-- DIRECTIONS --
Among the lines below, keep only those from the one containing "- Setup of a" through the one containing "- The act of", and reproduce them exactly.

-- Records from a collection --

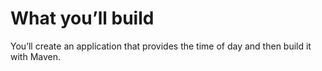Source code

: # What you’ll build

You’ll create an application that provides the time of day and then build it with Maven.
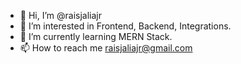 - 👋 Hi, I’m @raisjaliajr
- 👀 I’m interested in Frontend, Backend, Integrations.
- 🌱 I’m currently learning MERN Stack.
- 📫 How to reach me raisjaliajr@gmail.com

<!---
raisjaliajr/raisjaliajr is a ✨ special ✨ repository because its `README.md` (this file) appears on your GitHub profile.
You can click the Preview link to take a look at your changes.
--->
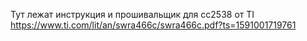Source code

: Тут лежат инструкция и прошивальщик для сс2538 от TI https://www.ti.com/lit/an/swra466c/swra466c.pdf?ts=1591001719761
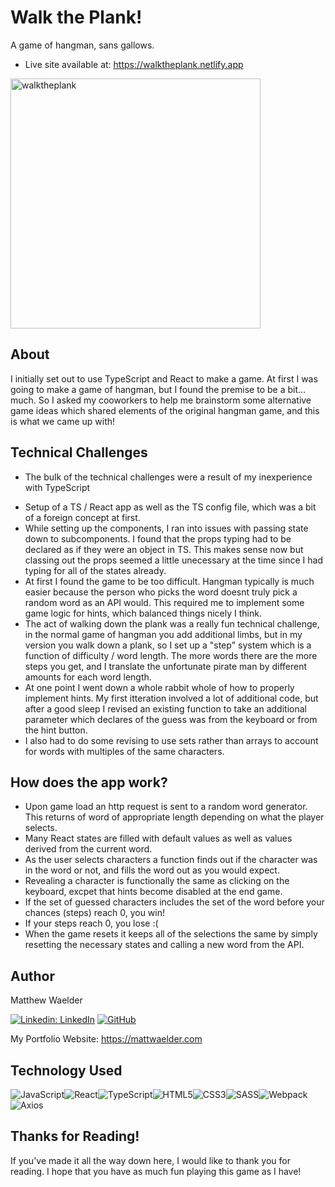 # Walk the Plank!
A game of hangman, sans gallows.

* Live site available at: https://walktheplank.netlify.app

<img width="400" alt="walktheplank" src="https://github.com/mattwaelder/hangman/assets/74801942/e7640a78-d7c2-44f1-8520-725b775762b1">

## About

I initially set out to use TypeScript and React to make a game. At first I was going to make a game of hangman, but I found the premise to be a bit... much. So I asked my cooworkers to help me brainstorm some alternative game ideas which shared elements of the original hangman game, and this is what we came up with!

## Technical Challenges

  * The bulk of the technical challenges were a result of my inexperience with TypeScript
    
  - Setup of a TS / React app as well as the TS config file, which was a bit of a foreign concept at first.
  - While setting up the components, I ran into issues with passing state down to subcomponents. I found that the props typing had to be declared as if they were an object in TS. This makes sense now but classing out the props seemed a little unecessary at the time since I had typing for all of the states already.
  - At first I found the game to be too difficult. Hangman typically is much easier because the person who picks the word doesnt truly pick a random word as an API would. This required me to implement some game logic for hints, which balanced things nicely I think.
  - The act of walking down the plank was a really fun technical challenge, in the normal game of hangman you add additional limbs, but in my version you walk down a plank, so I set up a "step" system which is a function of difficulty / word length. The more words there are the more steps you get, and I translate the unfortunate pirate man by different amounts for each word length.
  - At one point I went down a whole rabbit whole of how to properly implement hints. My first itteration involved a lot of additional code, but after a good sleep I revised an existing function to take an additional parameter which declares of the guess was from the keyboard or from the hint button.
  - I also had to do some revising to use sets rather than arrays to account for words with multiples of the same characters.

## How does the app work?

  - Upon game load an http request is sent to a random word generator. This returns of word of appropriate length depending on what the player selects.
  - Many React states are filled with default values as well as values derived from the current word.
  - As the user selects characters a function finds out if the character was in the word or not, and fills the word out as you would expect.
  - Revealing a character is functionally the same as clicking on the keyboard, excpet that hints become disabled at the end game.
  - If the set of guessed characters includes the set of the word before your chances (steps) reach 0, you win!
  - If your steps reach 0, you lose :(
  - When the game resets it keeps all of the selections the same by simply resetting the necessary states and calling a new word from the API.
          

## Author

Matthew Waelder

[![Linkedin: LinkedIn](https://img.shields.io/badge/linkedin-%230077B5.svg?style=for-the-badge&logo=linkedin&logoColor=white&link=https://www.linkedin.com/in/mattwaelder/)](https://www.linkedin.com/in/mattwaelder/)
[![GitHub](https://img.shields.io/badge/github-%23121011.svg?style=for-the-badge&logo=github&logoColor=white&link=https://github.com/mattwaelder)](https://github.com/mattwaelder)

My Portfolio Website: https://mattwaelder.com

## Technology Used

![JavaScript](https://img.shields.io/badge/javascript-%23323330.svg?style=for-the-badge&logo=javascript&logoColor=%23F7DF1E)![React](https://img.shields.io/badge/react-%2320232a.svg?style=for-the-badge&logo=react&logoColor=%2361DAFB)![TypeScript](https://img.shields.io/badge/typescript-%23007ACC.svg?style=for-the-badge&logo=typescript&logoColor=white)![HTML5](https://img.shields.io/badge/html5-%23E34F26.svg?style=for-the-badge&logo=html5&logoColor=white)![CSS3](https://img.shields.io/badge/css3-%231572B6.svg?style=for-the-badge&logo=css3&logoColor=white)![SASS](https://img.shields.io/badge/SASS-hotpink.svg?style=for-the-badge&logo=SASS&logoColor=white)![Webpack](https://img.shields.io/badge/webpack-%238DD6F9.svg?style=for-the-badge&logo=webpack&logoColor=black)![Axios](https://img.shields.io/badge/axios-5a29e4.svg?style=for-the-badge&logo=axios&logoColor=white)

## Thanks for Reading!
If you've made it all the way down here, I would like to thank you for reading. I hope that you have as much fun playing this game as I have!
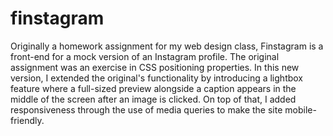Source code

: # finstagram

Originally a homework assignment for my web design class, Finstagram is a front-end for a mock version of an Instagram profile. The original assignment was an exercise in CSS positioning properties. In this new version, I extended the original's functionality by introducing a lightbox feature where a full-sized preview alongside a caption appears in the middle of the screen after an image is clicked. On top of that, I added responsiveness through the use of media queries to make the site mobile-friendly.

-- RESULT OF THIS EXERCISE --
  - Setup of a TS / React app as well as the TS config file, which was a bit of a foreign concept at first.
  - While setting up the components, I ran into issues with passing state down to subcomponents. I found that the props typing had to be declared as if they were an object in TS. This makes sense now but classing out the props seemed a little unecessary at the time since I had typing for all of the states already.
  - At first I found the game to be too difficult. Hangman typically is much easier because the person who picks the word doesnt truly pick a random word as an API would. This required me to implement some game logic for hints, which balanced things nicely I think.
  - The act of walking down the plank was a really fun technical challenge, in the normal game of hangman you add additional limbs, but in my version you walk down a plank, so I set up a "step" system which is a function of difficulty / word length. The more words there are the more steps you get, and I translate the unfortunate pirate man by different amounts for each word length.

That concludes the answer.